BEGIN Material for the task

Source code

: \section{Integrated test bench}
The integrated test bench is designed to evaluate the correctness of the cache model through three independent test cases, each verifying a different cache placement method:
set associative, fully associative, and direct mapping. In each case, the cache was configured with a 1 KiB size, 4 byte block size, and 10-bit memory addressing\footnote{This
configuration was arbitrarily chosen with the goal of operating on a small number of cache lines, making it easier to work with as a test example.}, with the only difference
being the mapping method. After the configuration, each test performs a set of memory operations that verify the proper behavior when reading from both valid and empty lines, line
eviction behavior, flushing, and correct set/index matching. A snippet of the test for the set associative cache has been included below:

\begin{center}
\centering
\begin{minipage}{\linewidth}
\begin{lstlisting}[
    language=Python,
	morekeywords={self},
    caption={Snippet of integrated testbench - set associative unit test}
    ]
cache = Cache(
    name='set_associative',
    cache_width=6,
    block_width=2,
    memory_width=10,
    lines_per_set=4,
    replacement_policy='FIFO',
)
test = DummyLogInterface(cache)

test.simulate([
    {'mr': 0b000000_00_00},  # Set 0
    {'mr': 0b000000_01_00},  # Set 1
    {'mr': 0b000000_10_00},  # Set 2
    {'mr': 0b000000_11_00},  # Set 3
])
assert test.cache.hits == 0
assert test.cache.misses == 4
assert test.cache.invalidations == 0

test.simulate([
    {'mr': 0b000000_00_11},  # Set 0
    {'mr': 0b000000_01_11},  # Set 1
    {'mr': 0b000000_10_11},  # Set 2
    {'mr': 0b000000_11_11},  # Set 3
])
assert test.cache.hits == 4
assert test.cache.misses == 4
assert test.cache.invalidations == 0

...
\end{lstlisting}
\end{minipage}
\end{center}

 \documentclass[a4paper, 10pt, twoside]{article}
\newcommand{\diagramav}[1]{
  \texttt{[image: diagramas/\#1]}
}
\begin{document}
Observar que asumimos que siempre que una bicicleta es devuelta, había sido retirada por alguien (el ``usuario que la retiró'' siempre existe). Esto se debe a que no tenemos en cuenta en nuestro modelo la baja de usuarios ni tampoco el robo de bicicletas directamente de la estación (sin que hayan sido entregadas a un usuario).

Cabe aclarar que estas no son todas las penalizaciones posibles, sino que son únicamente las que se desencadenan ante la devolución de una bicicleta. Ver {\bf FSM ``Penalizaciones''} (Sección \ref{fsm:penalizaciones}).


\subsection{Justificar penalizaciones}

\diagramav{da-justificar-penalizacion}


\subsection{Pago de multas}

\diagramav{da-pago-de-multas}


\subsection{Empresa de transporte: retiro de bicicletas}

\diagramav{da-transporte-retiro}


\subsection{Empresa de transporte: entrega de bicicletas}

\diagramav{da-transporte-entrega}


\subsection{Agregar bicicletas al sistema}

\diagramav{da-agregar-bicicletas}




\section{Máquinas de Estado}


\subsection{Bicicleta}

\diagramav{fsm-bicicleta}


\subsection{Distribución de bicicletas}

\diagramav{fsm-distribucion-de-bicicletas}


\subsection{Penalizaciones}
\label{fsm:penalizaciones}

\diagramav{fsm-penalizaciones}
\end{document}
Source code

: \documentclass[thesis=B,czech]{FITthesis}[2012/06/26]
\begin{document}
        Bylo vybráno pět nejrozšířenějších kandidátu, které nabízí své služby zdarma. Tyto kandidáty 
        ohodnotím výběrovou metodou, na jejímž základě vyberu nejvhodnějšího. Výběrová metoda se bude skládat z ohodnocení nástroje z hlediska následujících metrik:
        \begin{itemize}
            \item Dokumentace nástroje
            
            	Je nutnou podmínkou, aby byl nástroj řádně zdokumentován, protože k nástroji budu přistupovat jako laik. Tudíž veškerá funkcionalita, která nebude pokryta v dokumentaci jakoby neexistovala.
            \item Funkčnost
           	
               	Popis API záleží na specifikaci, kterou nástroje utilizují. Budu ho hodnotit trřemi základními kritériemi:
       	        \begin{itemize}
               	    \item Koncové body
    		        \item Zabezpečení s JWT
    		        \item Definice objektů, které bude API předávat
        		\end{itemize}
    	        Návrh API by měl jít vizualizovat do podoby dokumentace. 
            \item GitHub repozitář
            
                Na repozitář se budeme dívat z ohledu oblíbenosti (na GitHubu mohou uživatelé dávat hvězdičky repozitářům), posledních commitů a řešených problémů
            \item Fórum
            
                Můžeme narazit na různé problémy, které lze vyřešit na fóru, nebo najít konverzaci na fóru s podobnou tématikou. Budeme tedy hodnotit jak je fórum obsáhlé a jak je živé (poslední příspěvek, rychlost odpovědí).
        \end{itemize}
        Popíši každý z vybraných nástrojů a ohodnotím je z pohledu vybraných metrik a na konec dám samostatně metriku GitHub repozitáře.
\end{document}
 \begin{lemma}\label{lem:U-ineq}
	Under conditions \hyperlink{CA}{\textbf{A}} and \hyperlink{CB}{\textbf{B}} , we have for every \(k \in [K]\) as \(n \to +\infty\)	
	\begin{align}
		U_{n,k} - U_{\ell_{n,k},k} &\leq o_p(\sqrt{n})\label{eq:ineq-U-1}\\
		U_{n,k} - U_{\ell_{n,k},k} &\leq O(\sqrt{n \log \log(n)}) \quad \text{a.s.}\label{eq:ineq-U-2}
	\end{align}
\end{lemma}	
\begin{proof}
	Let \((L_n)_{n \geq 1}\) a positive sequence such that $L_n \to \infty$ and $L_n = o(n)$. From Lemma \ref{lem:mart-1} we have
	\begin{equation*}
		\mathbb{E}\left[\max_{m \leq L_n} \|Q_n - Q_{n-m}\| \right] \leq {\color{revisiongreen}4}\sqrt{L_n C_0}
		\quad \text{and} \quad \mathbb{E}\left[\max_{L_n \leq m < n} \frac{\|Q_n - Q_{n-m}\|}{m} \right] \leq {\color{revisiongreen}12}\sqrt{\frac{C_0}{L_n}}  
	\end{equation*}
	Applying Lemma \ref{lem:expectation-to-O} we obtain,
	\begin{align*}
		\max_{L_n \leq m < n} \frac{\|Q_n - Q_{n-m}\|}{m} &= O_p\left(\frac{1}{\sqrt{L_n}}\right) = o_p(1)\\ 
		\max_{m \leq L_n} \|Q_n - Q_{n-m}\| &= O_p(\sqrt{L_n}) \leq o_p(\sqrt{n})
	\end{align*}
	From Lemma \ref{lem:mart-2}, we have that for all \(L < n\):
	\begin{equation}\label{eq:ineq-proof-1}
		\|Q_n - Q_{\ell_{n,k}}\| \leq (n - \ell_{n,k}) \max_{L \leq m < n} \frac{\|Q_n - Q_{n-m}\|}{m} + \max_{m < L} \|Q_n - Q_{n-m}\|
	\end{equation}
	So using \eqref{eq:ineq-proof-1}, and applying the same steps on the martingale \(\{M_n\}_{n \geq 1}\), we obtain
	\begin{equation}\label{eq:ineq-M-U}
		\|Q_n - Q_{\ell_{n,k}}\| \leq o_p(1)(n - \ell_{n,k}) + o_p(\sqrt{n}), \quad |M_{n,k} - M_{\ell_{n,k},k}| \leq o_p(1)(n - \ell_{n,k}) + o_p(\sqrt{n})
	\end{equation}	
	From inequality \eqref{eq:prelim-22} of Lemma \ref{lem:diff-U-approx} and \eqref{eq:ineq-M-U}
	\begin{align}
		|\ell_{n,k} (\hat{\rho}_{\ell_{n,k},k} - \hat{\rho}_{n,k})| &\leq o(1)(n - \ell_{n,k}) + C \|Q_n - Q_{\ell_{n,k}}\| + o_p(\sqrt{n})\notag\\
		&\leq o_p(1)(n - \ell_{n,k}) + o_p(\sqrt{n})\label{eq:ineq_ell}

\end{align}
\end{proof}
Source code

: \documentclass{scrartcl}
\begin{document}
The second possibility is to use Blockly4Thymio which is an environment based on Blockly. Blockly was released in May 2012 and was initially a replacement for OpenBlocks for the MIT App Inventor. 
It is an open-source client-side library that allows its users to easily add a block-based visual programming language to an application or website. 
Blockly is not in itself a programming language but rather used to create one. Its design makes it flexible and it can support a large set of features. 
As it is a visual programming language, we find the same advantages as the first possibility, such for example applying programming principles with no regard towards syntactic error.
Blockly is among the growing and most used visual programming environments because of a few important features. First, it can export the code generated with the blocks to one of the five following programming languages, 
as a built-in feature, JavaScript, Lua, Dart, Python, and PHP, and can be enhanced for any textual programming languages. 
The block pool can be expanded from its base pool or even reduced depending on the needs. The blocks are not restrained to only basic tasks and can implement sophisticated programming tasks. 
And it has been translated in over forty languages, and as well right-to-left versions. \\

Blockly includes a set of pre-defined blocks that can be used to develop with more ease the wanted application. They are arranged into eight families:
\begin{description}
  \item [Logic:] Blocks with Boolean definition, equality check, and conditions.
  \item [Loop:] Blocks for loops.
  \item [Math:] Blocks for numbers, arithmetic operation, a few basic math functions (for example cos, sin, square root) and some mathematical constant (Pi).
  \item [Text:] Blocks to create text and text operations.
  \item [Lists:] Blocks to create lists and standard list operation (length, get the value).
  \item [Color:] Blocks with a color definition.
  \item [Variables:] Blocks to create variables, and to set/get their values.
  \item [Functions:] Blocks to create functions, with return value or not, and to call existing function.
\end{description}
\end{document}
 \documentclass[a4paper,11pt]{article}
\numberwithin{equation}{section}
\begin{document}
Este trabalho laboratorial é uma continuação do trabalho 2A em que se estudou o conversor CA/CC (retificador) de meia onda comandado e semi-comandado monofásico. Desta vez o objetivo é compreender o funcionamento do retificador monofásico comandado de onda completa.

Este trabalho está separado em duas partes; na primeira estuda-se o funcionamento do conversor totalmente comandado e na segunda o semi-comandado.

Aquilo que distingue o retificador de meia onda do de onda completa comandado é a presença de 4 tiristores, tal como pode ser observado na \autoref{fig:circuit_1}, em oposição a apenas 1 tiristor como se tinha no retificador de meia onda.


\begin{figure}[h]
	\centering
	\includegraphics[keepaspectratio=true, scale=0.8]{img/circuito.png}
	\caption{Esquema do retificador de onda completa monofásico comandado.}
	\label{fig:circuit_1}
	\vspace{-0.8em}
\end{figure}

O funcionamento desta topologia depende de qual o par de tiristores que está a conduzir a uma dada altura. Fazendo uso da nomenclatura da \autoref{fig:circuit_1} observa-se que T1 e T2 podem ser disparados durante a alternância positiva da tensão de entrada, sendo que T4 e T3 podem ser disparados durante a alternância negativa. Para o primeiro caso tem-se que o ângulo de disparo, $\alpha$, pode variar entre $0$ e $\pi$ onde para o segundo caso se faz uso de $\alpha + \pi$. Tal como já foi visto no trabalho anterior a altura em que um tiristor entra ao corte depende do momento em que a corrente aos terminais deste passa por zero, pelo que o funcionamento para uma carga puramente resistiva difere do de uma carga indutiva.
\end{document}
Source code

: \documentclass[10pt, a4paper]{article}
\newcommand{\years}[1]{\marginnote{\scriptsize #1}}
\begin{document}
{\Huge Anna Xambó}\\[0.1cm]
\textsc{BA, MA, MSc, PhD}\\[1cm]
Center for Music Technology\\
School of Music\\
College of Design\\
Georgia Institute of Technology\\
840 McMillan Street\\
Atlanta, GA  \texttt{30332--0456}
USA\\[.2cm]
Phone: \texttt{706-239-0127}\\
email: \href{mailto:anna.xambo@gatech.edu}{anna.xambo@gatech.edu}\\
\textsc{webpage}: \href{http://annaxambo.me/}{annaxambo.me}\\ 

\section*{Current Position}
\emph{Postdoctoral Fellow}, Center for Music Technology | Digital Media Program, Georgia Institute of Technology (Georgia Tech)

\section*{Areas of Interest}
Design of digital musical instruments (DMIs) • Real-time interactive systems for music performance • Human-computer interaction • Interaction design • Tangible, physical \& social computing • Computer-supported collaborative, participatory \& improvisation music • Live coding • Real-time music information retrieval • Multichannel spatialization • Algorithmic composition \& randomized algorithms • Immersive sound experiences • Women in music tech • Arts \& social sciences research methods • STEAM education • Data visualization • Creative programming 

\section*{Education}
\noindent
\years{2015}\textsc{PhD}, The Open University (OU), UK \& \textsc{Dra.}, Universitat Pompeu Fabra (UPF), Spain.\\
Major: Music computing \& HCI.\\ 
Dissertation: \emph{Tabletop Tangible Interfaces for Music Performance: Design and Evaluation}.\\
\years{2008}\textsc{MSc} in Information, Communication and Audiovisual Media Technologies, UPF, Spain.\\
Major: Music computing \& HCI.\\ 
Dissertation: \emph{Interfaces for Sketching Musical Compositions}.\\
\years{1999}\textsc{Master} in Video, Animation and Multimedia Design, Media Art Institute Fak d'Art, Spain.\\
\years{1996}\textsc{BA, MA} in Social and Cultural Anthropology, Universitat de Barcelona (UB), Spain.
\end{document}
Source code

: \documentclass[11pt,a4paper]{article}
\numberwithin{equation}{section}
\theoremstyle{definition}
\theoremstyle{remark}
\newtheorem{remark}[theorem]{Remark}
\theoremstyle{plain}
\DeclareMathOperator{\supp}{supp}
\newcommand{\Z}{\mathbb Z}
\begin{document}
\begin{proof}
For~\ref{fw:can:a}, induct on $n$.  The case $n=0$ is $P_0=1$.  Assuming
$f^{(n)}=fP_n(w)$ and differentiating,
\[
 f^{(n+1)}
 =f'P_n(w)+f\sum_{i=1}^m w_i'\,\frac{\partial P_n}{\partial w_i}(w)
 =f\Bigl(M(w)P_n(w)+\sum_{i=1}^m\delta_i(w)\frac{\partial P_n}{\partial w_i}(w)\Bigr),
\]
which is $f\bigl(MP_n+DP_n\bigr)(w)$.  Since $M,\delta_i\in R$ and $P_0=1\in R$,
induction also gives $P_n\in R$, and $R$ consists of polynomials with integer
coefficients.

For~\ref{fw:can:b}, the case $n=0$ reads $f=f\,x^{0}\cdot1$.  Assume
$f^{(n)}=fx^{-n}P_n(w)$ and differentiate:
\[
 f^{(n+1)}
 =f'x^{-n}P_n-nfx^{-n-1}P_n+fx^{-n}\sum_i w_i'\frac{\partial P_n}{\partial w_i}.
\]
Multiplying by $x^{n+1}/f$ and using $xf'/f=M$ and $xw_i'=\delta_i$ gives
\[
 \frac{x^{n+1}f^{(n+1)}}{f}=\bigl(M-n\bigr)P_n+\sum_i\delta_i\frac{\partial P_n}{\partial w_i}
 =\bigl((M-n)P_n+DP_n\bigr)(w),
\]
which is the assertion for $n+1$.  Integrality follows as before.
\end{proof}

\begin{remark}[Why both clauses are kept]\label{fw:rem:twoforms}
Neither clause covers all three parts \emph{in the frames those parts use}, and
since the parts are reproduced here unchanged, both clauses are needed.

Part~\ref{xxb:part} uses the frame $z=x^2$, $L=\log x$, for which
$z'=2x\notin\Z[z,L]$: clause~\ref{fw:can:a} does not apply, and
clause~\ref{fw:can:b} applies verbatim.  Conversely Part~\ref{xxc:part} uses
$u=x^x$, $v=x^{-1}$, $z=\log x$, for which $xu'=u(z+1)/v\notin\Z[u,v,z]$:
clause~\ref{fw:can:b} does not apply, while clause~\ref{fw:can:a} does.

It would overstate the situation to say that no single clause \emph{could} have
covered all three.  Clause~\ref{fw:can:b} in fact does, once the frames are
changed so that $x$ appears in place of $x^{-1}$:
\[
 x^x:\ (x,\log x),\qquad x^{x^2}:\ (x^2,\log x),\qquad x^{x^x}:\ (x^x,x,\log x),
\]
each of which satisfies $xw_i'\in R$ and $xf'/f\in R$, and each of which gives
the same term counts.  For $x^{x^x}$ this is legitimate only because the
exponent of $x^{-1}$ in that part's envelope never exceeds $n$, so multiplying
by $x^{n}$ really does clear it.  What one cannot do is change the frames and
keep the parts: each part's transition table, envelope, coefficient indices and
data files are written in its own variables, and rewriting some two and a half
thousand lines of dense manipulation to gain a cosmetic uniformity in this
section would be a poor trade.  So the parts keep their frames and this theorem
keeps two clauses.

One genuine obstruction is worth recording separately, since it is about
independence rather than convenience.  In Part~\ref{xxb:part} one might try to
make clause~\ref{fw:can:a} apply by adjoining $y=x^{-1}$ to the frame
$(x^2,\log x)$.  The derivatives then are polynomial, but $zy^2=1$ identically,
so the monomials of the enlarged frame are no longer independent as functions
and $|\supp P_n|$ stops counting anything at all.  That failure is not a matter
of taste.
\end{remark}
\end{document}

END Material for the task

* [What is being asked]: All lines above containing the string "infty" are to be collected.

* [Output of the task]:
	Under conditions \hyperlink{CA}{\textbf{A}} and \hyperlink{CB}{\textbf{B}} , we have for every \(k \in [K]\) as \(n \to +\infty\)	
	Let \((L_n)_{n \geq 1}\) a positive sequence such that $L_n \to \infty$ and $L_n = o(n)$. From Lemma \ref{lem:mart-1} we have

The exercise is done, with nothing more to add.